Starship Summer (Starship Seasons, #1)(11)



Maddie turned and stared at us bleakly. “You really think so?”

“Sure,” Hawk said, far from convincingly.

Maddie returned to the table and took up her mug. “I don’t know. I’ve never seen him this low. You heard what he said about going on living.”

“He was exaggerating for effect. He was drunk, for chrissake.”

She looked at Hawk. “But you don’t know him as well as I do.You don’t know what happened before he came to Chalcedony.” She stopped there, as if she had said too much.

Hawk said, “What was that, Maddie?”

She shook her head, but ignored the question.
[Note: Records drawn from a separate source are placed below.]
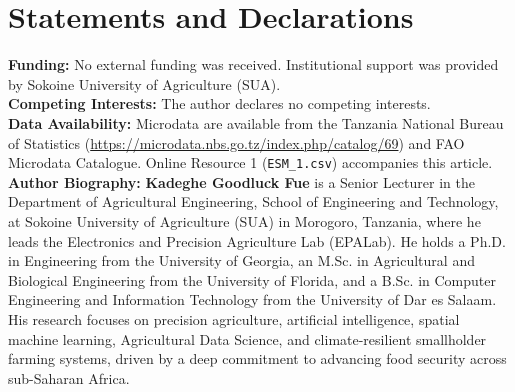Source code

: \documentclass[10pt,a4paper]{article}
\begin{document}
\section*{Statements and Declarations}
\textbf{Funding:} No external funding was received. Institutional support was provided by Sokoine University of Agriculture (SUA).\\
\textbf{Competing Interests:} The author declares no competing interests.\\
\textbf{Data Availability:} Microdata are available from the Tanzania National Bureau of Statistics (\url{https://microdata.nbs.go.tz/index.php/catalog/69}) and FAO Microdata Catalogue. Online Resource 1 (\texttt{ESM\_1.csv}) accompanies this article.\\
\textbf{Author Biography:} \textbf{Kadeghe Goodluck Fue} is a Senior Lecturer in the Department of Agricultural Engineering, School of Engineering and Technology, at Sokoine University of Agriculture (SUA) in Morogoro, Tanzania, where he leads the Electronics and Precision Agriculture Lab (EPALab). He holds a Ph.D. in Engineering from the University of Georgia, an M.Sc. in Agricultural and Biological Engineering from the University of Florida, and a B.Sc. in Computer Engineering and Information Technology from the University of Dar es Salaam. His research focuses on precision agriculture, artificial intelligence, spatial machine learning, Agricultural Data Science, and climate-resilient smallholder farming systems, driven by a deep commitment to advancing food security across sub-Saharan Africa.
\end{document}
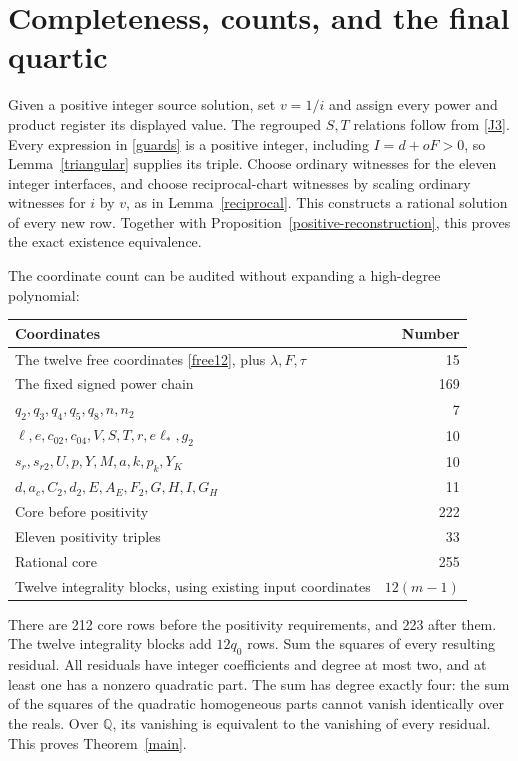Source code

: \documentclass[11pt]{article}
\newcommand{\Q}{\mathbb Q}
\begin{document}
\section{Completeness, counts, and the final quartic}
Given a positive integer source solution, set \(v=1/i\) and assign every
power and product register its displayed value. The regrouped \(S,T\)
relations follow from \eqref{J3}. Every expression in
\eqref{guards} is a positive integer, including
\(I=d+oF>0\), so Lemma~\ref{triangular} supplies its triple.
Choose ordinary witnesses for the eleven integer interfaces, and choose
reciprocal-chart witnesses by scaling ordinary witnesses for \(i\) by
\(v\), as in Lemma~\ref{reciprocal}. This constructs a rational
solution of every new row. Together with
Proposition~\ref{positive-reconstruction}, this proves the exact
existence equivalence.

The coordinate count can be audited without expanding a high-degree
polynomial:
\begin{center}
\begin{tabular}{lr}
\toprule
Coordinates & Number\\
\midrule
The twelve free coordinates \eqref{free12}, plus \(\lambda,F,\tau\)&15\\
The fixed signed power chain &169\\
\(q_2,q_3,q_4,q_5,q_8,n,n_2\)&7\\
\(\ell,e,c_{02},c_{04},V,S,T,r,e\ell_*,g_2\)&10\\
\(s_r,s_{r2},U,p,Y,M,a,k,p_k,Y_K\)&10\\
\(d,a_c,C_2,d_2,E,A_E,F_2,G,H,I,G_H\)&11\\
\midrule
Core before positivity &222\\
Eleven positivity triples &33\\
\midrule
Rational core &255\\
Twelve integrality blocks, using existing input coordinates &\(12(m-1)\)\\
\bottomrule
\end{tabular}
\end{center}
There are 212 core rows before the positivity requirements, and 223 after
them. The twelve integrality blocks add \(12q_0\) rows. Sum the squares
of every resulting residual. All residuals have integer coefficients
and degree at most two, and at least one has a nonzero quadratic part.
The sum has degree exactly four: the sum of the squares of the
quadratic homogeneous parts cannot vanish identically over the reals.
Over \(\Q\), its vanishing is equivalent to the vanishing of every
residual. This proves Theorem~\ref{main}.
\end{document}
She took a long swallow of gin. “Christ, I’m drunk. What a mess, what a bloody awful mess it all is! I’m going home!” And she stood unsteadily and weaved her way between the tables.

We hurried after her, down the stairs and out into the clement, scented night.

We walked along the sea-front, around the bay.

“I’ll give you a lift, Maddie,” Hawk said.

She murmured a thank you.

I said, “I’m having a house-warming in a few days. Or should that be a ship-warming? Why don’t you both come along for dinner?”

Maddie looked at me. “Would you invite Matt, too?”

“Of course, if you think he’d accept.”

“I’m sure he would.”

I watched Maddie climb into Hawk’s battered roadster: she made sure that no part of her flesh touched the seat.

The car lifted and wafted off into the night, and I hurried around the bay towards the waiting Mantis.

I was a little drunk, but not sufficiently to ward off the nightmares. When I reached home I sat in the lounge with a bottle of imported scotch and stared out across the silvered waters of the bay, admiring the view and going over the events of the evening.





FIVE



I was spared the nightmares, but the following night I was visited by even stranger visions.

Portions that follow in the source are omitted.